The converter’s power efficiency is an attribute of its design. The development of high-efficiency PoL converters involves an iterative approach to understanding losses in every component, from passives to semiconductors. These losses manifest as heat, which requires dissipation. PoL converter module designers need to optimise the module’s internal design to achieve an isothermal package.
The final challenge is to maintain PDN simplicity. Some power architects opt to create a discrete PoL converter for the processor to customise the PDN. Conversely, this adds complexity. A discrete design increases the bill of materials with the need for sourcing more components and the associated logistics and supply chain costs. This approach also requires more engineering effort, increasing non-recoverable expenses and extends the development and testing timeline.
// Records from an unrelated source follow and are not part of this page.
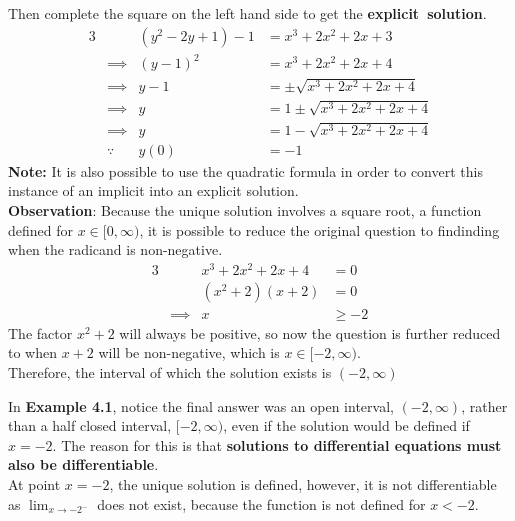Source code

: \documentclass[twoside]{report}
\begin{document}
    \begin{example*}[4.1 (cont.)]
        Then complete the square on the left hand side to get the \textbf{explicit~solution}.
        \begin{alignat}{3}
            && (y^{2} - 2y + 1) - 1 &= x^{3} + 2x^{2} + 2x + 3\\
            &\implies &(y - 1)^{2} &= x^{3} + 2x^{2} + 2x + 4\\
            &\implies & y - 1 &= \pm \sqrt{x^{3}  + 2x^{2} + 2x + 4}\\
            &\implies & y &= 1 \pm \sqrt{x^{3}  + 2x^{2} + 2x + 4}\\
            &\implies & y &= 1 - \sqrt{x^{3}  + 2x^{2} + 2x + 4}\\
            &\because & y(0) &= -1
        \end{alignat}
        \textbf{Note:} It is also possible to use the quadratic formula in order to convert this instance of an implicit into an explicit solution.\\
        \textbf{Observation}: Because the unique solution involves a square root, a function defined for $x \in [0, \infty)$, it is possible to reduce the original question to findinding when the radicand is non-negative.
        \begin{alignat}{3}
            &&x^{3} + 2 x^{2} + 2x + 4\ &= 0\\
            &&(x^{2} + 2)(x + 2) &= 0\\
            &\implies&x &\geq -2
        \end{alignat}
        The factor $x^{2} + 2$ will always be positive, so now the question is further reduced to when $x + 2$ will be non-negative, which is $x \in [-2, \infty)$.\\
        Therefore, the interval of which the solution exists is $(-2, \infty)$
    \end{example*}
    \begin{remark}
        In \textbf{Example 4.1}, notice the final answer was an open interval, $(-2, \infty)$, rather than a half closed interval, $[-2, \infty)$, even if the solution would be defined if $x = -2$. The reason for this is that \textbf{solutions to differential equations must also be differentiable}.\\
        At point $x = -2$, the unique solution is defined, however, it is not differentiable as $\lim_{x \to -2^{-}}$ does not exist, because the function is not defined for $x < -2$.
    \end{remark}
    \np
\end{document}
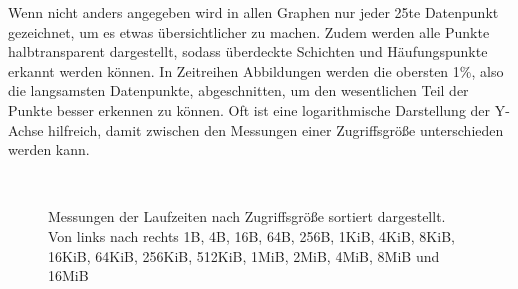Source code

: \documentclass[
	12pt,
	a4paper,
	BCOR10mm,
	DIV14,
	listof=totoc,
	bibliography=totoc,
	headsepline
]{scrreprt}
\begin{document}
Wenn nicht anders angegeben wird in allen Graphen nur jeder 25te Datenpunkt gezeichnet, um es etwas übersichtlicher zu machen.
Zudem werden alle Punkte halbtransparent dargestellt, sodass überdeckte Schichten und Häufungspunkte erkannt werden können.
In Zeitreihen Abbildungen werden die obersten 1\%, also die langsamsten Datenpunkte, abgeschnitten, um den wesentlichen Teil der Punkte besser erkennen zu können.
Oft ist eine logarithmische Darstellung der Y-Achse hilfreich, damit zwischen den Messungen einer Zugriffsgröße unterschieden werden kann. 
\begin{figure}
	\hfill
	\\
	\hfill
	\caption{Messungen der Laufzeiten nach Zugriffsgröße sortiert dargestellt. Von links nach rechts 1B, 4B, 16B, 64B, 256B, 1KiB, 4KiB, 8KiB, 16KiB, 64KiB, 256KiB, 512KiB, 1MiB, 2MiB, 4MiB, 8MiB und 16MiB}
	\label{Laufzeiten_Zeitreihe}
\end{figure} 
\end{document}
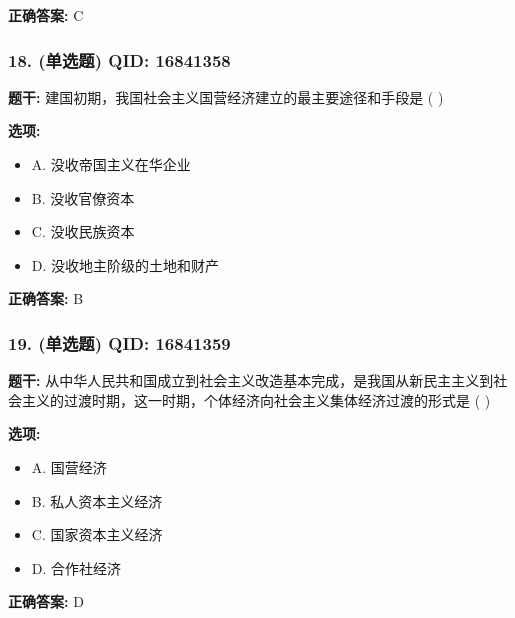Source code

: \documentclass[12pt,UTF8]{ctexart}
\begin{document}
\textbf{正确答案:}
C

\vspace{0.3em}\hrulefill\vspace{0.7em}

\subsubsection*{18. (单选题) \small QID: 16841358}

\textbf{题干:}
建国初期，我国社会主义国营经济建立的最主要途径和手段是 ( )

\textbf{选项:}
\begin{itemize}[leftmargin=*]

  \item A. 没收帝国主义在华企业

  \item B. 没收官僚资本

  \item C. 没收民族资本

  \item D. 没收地主阶级的土地和财产

\end{itemize}

\textbf{正确答案:}
B

\vspace{0.3em}\hrulefill\vspace{0.7em}

\subsubsection*{19. (单选题) \small QID: 16841359}

\textbf{题干:}
从中华人民共和国成立到社会主义改造基本完成，是我国从新民主主义到社会主义的过渡时期，这一时期，个体经济向社会主义集体经济过渡的形式是 ( )

\textbf{选项:}
\begin{itemize}[leftmargin=*]

  \item A. 国营经济

  \item B. 私人资本主义经济

  \item C. 国家资本主义经济

  \item D. 合作社经济

\end{itemize}

\textbf{正确答案:}
D
\end{document}
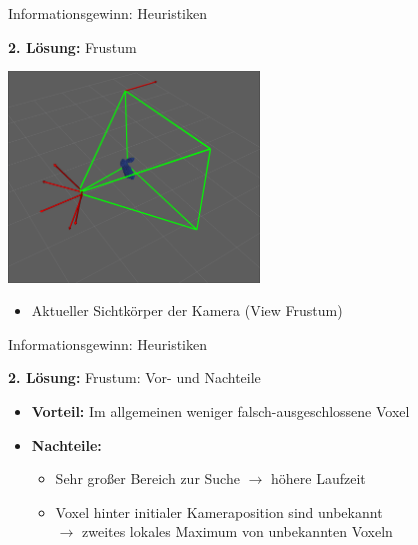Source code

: \documentclass{beamer}
\begin{document}
\begin{frame}{Informationsgewinn: Heuristiken}
	\begin{block}{\textbf{2. Lösung:} Frustum}
		\begin{center}
			\includegraphics[width=0.5\textwidth]{Graphics/frustum_2.png}
		\end{center}
		\begin{itemize}
			\item Aktueller Sichtkörper der Kamera (View Frustum)
		\end{itemize}
	\end{block}
\end{frame}

\begin{frame}{Informationsgewinn: Heuristiken}

	\begin{exampleblock}{\textbf{2. Lösung:} Frustum: Vor- und Nachteile}
		\begin{itemize}
			\item \textbf{Vorteil:} Im allgemeinen weniger falsch-ausgeschlossene Voxel
			\item \textbf{Nachteile:} \begin{itemize}
				      \item Sehr großer Bereich zur Suche $\rightarrow$ höhere Laufzeit
				      \item Voxel hinter initialer Kameraposition sind unbekannt \\ $\rightarrow$ zweites lokales Maximum von unbekannten Voxeln
			      \end{itemize}
		\end{itemize}
	\end{exampleblock}
\end{frame}
\end{document}
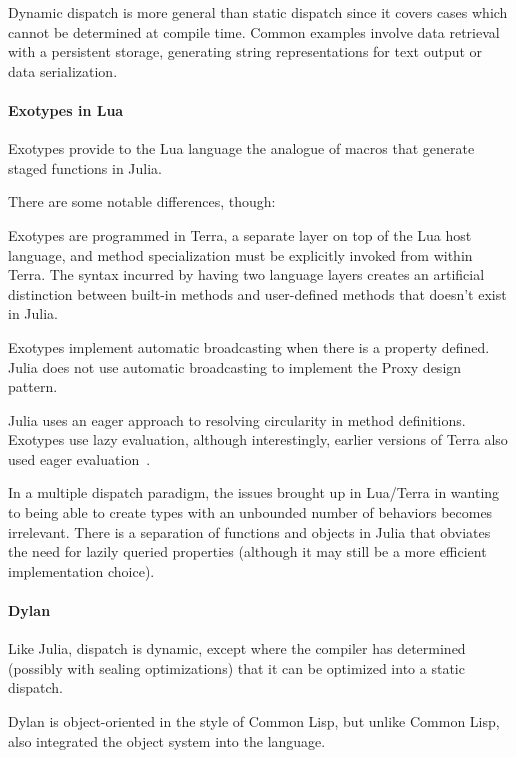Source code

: \documentclass[pldi]{sigplanconf-pldi15}
\begin{document}
Dynamic dispatch is more general than static dispatch since it covers cases
which cannot be determined at compile time.  Common examples involve data
retrieval with a persistent storage, generating string representations for text
output or data serialization.\cite{Shields1998}

\paragraph{Exotypes in Lua}
Exotypes\cite{exotypes} provide to the Lua language\cite{lua} the analogue of
macros that generate staged functions\cite{stagedfunc} in Julia.

There are some notable differences, though:

Exotypes are programmed in Terra,\cite{terra} a separate layer on top of the
Lua host language, and method specialization must be explicitly invoked from
within Terra. The syntax incurred by having two language layers creates an
artificial distinction between built-in methods and user-defined methods that
doesn't exist in Julia.

Exotypes implement automatic broadcasting when there is a
 property defined. Julia does not use automatic
broadcasting to implement the Proxy design pattern.

Julia uses an eager approach to resolving circularity in method definitions.
Exotypes use lazy evaluation, although interestingly, earlier versions of Terra
also used eager evaluation~\cite{terra}.


In a multiple dispatch paradigm, the issues brought up in Lua/Terra in wanting
to being able to create types with an unbounded number of behaviors becomes
irrelevant. There is a separation of functions and objects in Julia that
obviates the need for lazily queried properties (although it may still be a
more efficient implementation choice).

\paragraph{Dylan}

Like Julia, dispatch is dynamic, except where the compiler has determined
(possibly with sealing optimizations) that it can be optimized into a static
dispatch.

Dylan is object-oriented in the style of Common Lisp, but unlike Common Lisp,
also integrated the object system into the language.
\end{document}
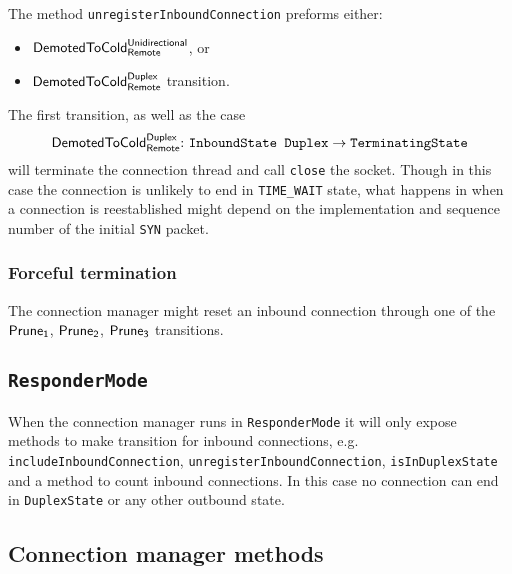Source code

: \documentclass{article}
\def\DuplexState{\texttt{DuplexState}}
\def\InboundStateDup{\texttt{InboundState Duplex}}
\def\TerminatingState{\texttt{TerminatingState}}
\def\DemotedToColdDupRem{$\text{\textsf{DemotedToCold}}^\text{\textsf{Duplex}}_\text{\textsf{Remote}}$}
\def\DemotedToColdUniRem{$\text{\textsf{DemotedToCold}}^\text{\textsf{Unidirectional}}_\text{\textsf{Remote}}$}
\def\PruneA{$\text{\textsf{Prune}}_\text{\textsf{1}}$}
\def\PruneB{$\text{\textsf{Prune}}_\text{\textsf{2}}$}
\def\PruneC{$\text{\textsf{Prune}}_\text{\textsf{3}}$}
\begin{document}
The method \texttt{unregisterInboundConnection} preforms either:
\begin{itemize}
  \item \DemotedToColdUniRem{}, or
  \item \DemotedToColdDupRem{} transition.
\end{itemize}
The first transition, as well as the case
\[
  \text{\DemotedToColdDupRem:\ \InboundStateDup{}}\rightarrow\text{\TerminatingState{}}
\]
will terminate the connection thread and call \texttt{close} the socket.
Though in this case the connection is unlikely to end in \texttt{TIME\_WAIT}
state, what happens in when a connection is reestablished might depend on the
implementation and sequence number of the initial \texttt{SYN}
packet\cite[Chapter 2, \texttt{TIME\_WAIT} section]{stevens2003unix}.

\subsubsection{Forceful termination}
The connection manager might reset an inbound connection through one of the
\PruneA{}, \PruneB{}, \PruneC{} transitions.

\subsection{\texttt{ResponderMode}}
When the connection manager runs in \texttt{ResponderMode} it will only expose
methods to make transition for inbound connections, e.g.
\texttt{includeInboundConnection}, \texttt{unregisterInboundConnection},
\texttt{isInDuplexState} and a method to count inbound connections.  In this
case no connection can end in \DuplexState{} or any other outbound state.

\subsection{Connection manager methods}
\end{document}

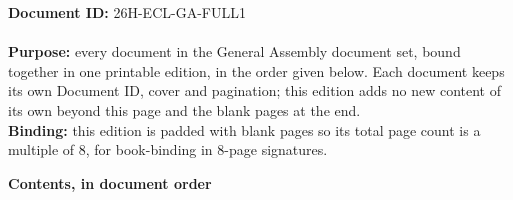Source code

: \documentclass{../../../Common/Latex/Templates/rapport}
\date{\meetingdate, \meetingtime}
\begin{document}
\makecoverpage
\reportmainmatter
\pagestyle{fullcounter}

\noindent\textbf{Document ID:} 26H-ECL-GA-FULL1\\
\meetingline\\
\textbf{Purpose:} every document in the General Assembly document set, bound together in one printable edition, in the order given below. Each document keeps its own Document ID, cover and pagination; this edition adds no new content of its own beyond this page and the blank pages at the end.\\
\textbf{Binding:} this edition is padded with blank pages so its total page count is a multiple of 8, for book-binding in 8-page signatures.

\vspace{0.6em}
\textbf{Contents, in document order}
\end{document}
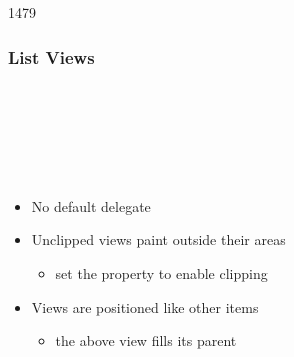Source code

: \begin{slide}{1479}\frametitle{List Views}

\begin{qml}
\\
\\
\\
\\
\\
\qtt{\}}
\end{qml}

\begin{itemize}
  \item No default delegate
  \item Unclipped views paint outside their areas
  \begin{itemize}
  \item set the  property to enable clipping
  \end{itemize}
\item Views are positioned like other items
  \begin{itemize}
  \item the above view fills its parent
  \end{itemize}
\end{itemize}



\end{slide}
The alternative is a modular approach. Thermally adept, integrated power modules simplify the power design significantly, reducing the bill of materials, adding flexibility for changes and expediting development. Power modules are compact, power dense and easy to scale up or down.
For legacy systems where more efficiency and power are needed, a bidirectional non-isolated bus converter, such as Vicor’s NBM, enables efficient conversion from 48V to 12V and vice versa, integrating a legacy board into a 48V infrastructure or the latest GPU into a legacy 12V rack.
For 48V to PoL delivery, a module such as Vicor’s Power-on-Package (PoP) can reduce motherboard resistances up to 50x and processing power pin count more than 10x. This package uses factorised power architecture with lateral power delivery and vertical power delivery to eliminate power distribution losses.
The demands of data centres, edge compute and IoT are not subsiding. Big data needs to be processed quicker than ever; today’s maximum processing speeds will be too slow nine months from now. This will bring power delivery into focus again. Finding new ways to increase throughput and reduce latency is a perpetual challenge, but flexible and scalable modular power will complete the puzzle to minimise redesigns and ease future modification.